Any clarification is appreciated.
Thanks

moeddel · April 28, 2022, 7:13pm

Your problem might be related to global vs. non-global scope.

A helpful resource is the scope page in the official documentation.

heliosdrm · April 28, 2022, 8:39pm

And more precisely, you can look in that page for the difference in behavior of “soft scopes” between “interactive contexts” (like the REPL) and “non-interactive” ones (like running — or in the OP’s case case debugging — files). There is a section dedicated to the motivation for such soft scopes.

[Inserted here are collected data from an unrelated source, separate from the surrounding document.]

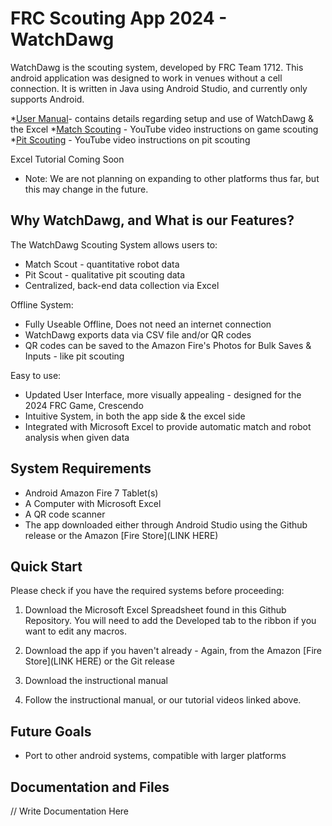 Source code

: # FRC Scouting App 2024 - WatchDawg

WatchDawg is the scouting system, developed by FRC Team 1712. This android application was designed to work in venues without a cell connection.
It is written in Java using Android Studio, and currently only supports Android.

*[User Manual](https://drive.google.com/file/d/12SfmIfrE4jO-iXsUcxjxSocopkPntey1/view?usp=sharing)- contains details regarding setup and use of WatchDawg & the Excel
*[Match Scouting](https://www.youtube.com/watch?v=22WRLwfsiaw) - YouTube video instructions on game scouting
*[Pit Scouting](https://www.youtube.com/watch?v=MEn6Ywp-T_4) - YouTube video instructions on pit scouting

Excel Tutorial Coming Soon

* Note: We are not planning on expanding to other platforms thus far, but this may change in the future.

## Why WatchDawg, and What is our Features?

The WatchDawg Scouting System allows users to:
* Match Scout - quantitative robot data
* Pit Scout - qualitative pit scouting data
* Centralized, back-end data collection via Excel 

Offline System:
* Fully Useable Offline, Does not need an internet connection
* WatchDawg exports data via CSV file and/or QR codes
* QR codes can be saved to the Amazon Fire's Photos for Bulk Saves & Inputs - like pit scouting

Easy to use:
* Updated User Interface, more visually appealing - designed for the 2024 FRC Game, Crescendo
* Intuitive System, in both the app side & the excel side 
* Integrated with Microsoft Excel to provide automatic match and robot analysis when given data

## System Requirements
* Android Amazon Fire 7 Tablet(s) 
* A Computer with Microsoft Excel
* A QR code scanner
* The app downloaded either through Android Studio using the Github release or the Amazon [Fire Store](LINK HERE) 

## Quick Start 
Please check if you have the required systems before proceeding:

1. Download the Microsoft Excel Spreadsheet found in this Github Repository. You will need to add the Developed tab to the ribbon if you want to edit any macros.

2. Download the app if you haven't already - Again, from the Amazon [Fire Store](LINK HERE) or the Git release

3. Download the instructional manual 

4. Follow the instructional manual, or our tutorial videos linked above.

## Future Goals
* Port to other android systems, compatible with larger platforms


## Documentation and Files

// Write Documentation Here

It’s unfortunate that while debugging a file, VS Code displays the error message copied by @msena , but it does not show the clarifying warning that is seen if you try to run the file in the REPL (non-interactively):

┌ Warning: Assignment to `i` in soft scope is ambiguous because a global
variable by the same name exists: `i` will be treated as a new local.
Disambiguate by using `local i` to suppress this warning or `global i` to assign
to the existing global variable.

msena · April 28, 2022, 10:04pm

But why does the debugger recognize the global variable a but not the global variable i?

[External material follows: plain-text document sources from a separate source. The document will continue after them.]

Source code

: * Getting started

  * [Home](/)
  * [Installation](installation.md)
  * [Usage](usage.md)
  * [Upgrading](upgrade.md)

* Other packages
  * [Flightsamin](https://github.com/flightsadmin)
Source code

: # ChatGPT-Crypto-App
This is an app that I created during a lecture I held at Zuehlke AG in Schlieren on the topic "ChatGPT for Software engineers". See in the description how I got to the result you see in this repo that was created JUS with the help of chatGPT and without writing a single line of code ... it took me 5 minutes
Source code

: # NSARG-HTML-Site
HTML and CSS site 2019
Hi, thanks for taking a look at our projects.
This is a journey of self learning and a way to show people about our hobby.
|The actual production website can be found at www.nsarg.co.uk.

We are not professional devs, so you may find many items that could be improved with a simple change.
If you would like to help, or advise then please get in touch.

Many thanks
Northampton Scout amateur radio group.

heliosdrm · April 28, 2022, 10:20pm

Because a is “read” but not assigned in the loop, so it assumes that it must be something defined outside (there is no other possibility). On the other hand, i is assigned inside the loop (i += 1 is the same as i = i + 1), so the rules presented in the cited page apply:

When x = <value> occurs in a local scope, Julia applies the following rules to decide what the expression means based on where the assignment expression occurs and what x already refers to at that location:

Existing local: If x is already a local variable , then the existing local x is assigned;

Hard scope: If x is not already a local variable and assignment occurs inside of any hard scope construct (i.e. within a let block, function or macro body, comprehension, or generator), a new local named x is created in the scope of the assignment;

Soft scope: If x is not already a local variable and all of the scope constructs containing the assignment are soft scopes (loops, try / catch blocks, or struct blocks), the behavior depends on whether the global variable x is defined:

if global x is undefined , a new local named x is created in the scope of the assignment;

if global x is defined , the assignment is considered ambiguous:

in non-interactive contexts (files, eval), an ambiguity warning is printed and a new local is created;

in interactive contexts (REPL, notebooks), the global variable x is assigned.

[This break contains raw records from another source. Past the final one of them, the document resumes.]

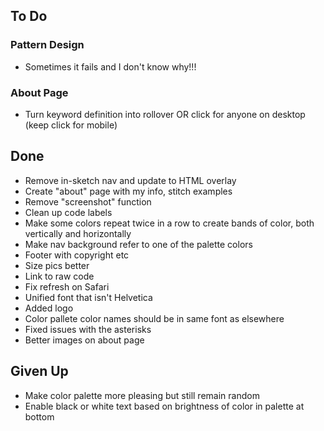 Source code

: ## To Do

### Pattern Design
- Sometimes it fails and I don't know why!!!

### About Page
- Turn keyword definition into rollover OR click for anyone on desktop (keep click for mobile)

## Done
- Remove in-sketch nav and update to HTML overlay
- Create "about" page with my info, stitch examples
- Remove "screenshot" function
- Clean up code labels
- Make some colors repeat twice in a row to create bands of color, both vertically and horizontally
- Make nav background refer to one of the palette colors
- Footer with copyright etc
- Size pics better
- Link to raw code
- Fix refresh on Safari
- Unified font that isn't Helvetica
- Added logo
- Color pallete color names should be in same font as elsewhere
- Fixed issues with the asterisks
- Better images on about page

## Given Up
- Make color palette more pleasing but still remain random
- Enable black or white text based on brightness of color in palette at bottom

You may note that in non-interactive contexts the hard and soft scope behaviors are identical except that a warning is printed when an implicitly local variable (i.e. not declared with local x ) shadows a global. In interactive contexts, the rules follow a more complex heuristic for the sake of convenience. This is covered in depth in examples that follow.

heliosdrm · April 28, 2022, 10:36pm

Or put it another way: the problem is not that the global variable i is not recognized, but that a local i is also created (by the assignment operation i = <something>), and it shadows the existing global. So i = i + 1 is interpreted as “take the value of local i, sum 1 and put that result into local i”. But the first part “take the value of local i” cannot be done, because it was not yet defined.

Perhaps you were confused by getting an UndefVarError, taking it as if it meant that global i is undefined. But that’s not the point. It is the undefined local i what triggers that error. The warning cited above may help to understand it, but unfortunately you couldn’t see it in the debugger.

msena · May 13, 2022, 1:02am

Thanks @heliosdrm , this is very helpful!